NPP yang berprofesi sebagai mahasiswi di salah satu perguruan tinggi di Gorontalo, kini harus mendekam di balik jeruji besi setelah korbannya melapor ke pihak kepolisian karena laptop yang ia pinjam tak kunjung dikembalikan.
NPP, gadis berparas menarik ini, meminjam laptop dari teman-temannya dengan alasan menyelesaikan tugas-tugas kampus. Namun, ternyata ia menggadaikan laptop-laptop tersebut di tiga tempat yang berbeda, seperti dilansir dari rri.co.id, Kamis (25/7/2024).
Kasus ini bermula ketika salah satu korban melapor ke pihak kepolisian, yang kemudian diikuti oleh korban lainnya, sehingga total korban mencapai 11 orang.
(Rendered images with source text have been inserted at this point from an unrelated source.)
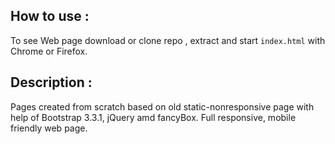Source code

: ## How to use :
To see Web page download or clone repo , extract and start `index.html` with Chrome or Firefox.

## Description :
Pages created from scratch based on old static-nonresponsive page with help of Bootstrap 3.3.1, jQuery amd fancyBox.
Full responsive, mobile friendly web page.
Laptop-laptop yang digadaikan oleh NPP terdiri dari berbagai merek dan tipe, dengan nilai total sekitar Rp 60 juta.
Modus operandi yang dilakukan oleh NPP adalah meminjam laptop dari teman-temannya dengan alasan mengerjakan tugas akhir. Korban yang berhasil ditipu awalnya berjumlah tujuh orang, namun saat proses penyidikan berlangsung, jumlah korban bertambah menjadi 11 orang.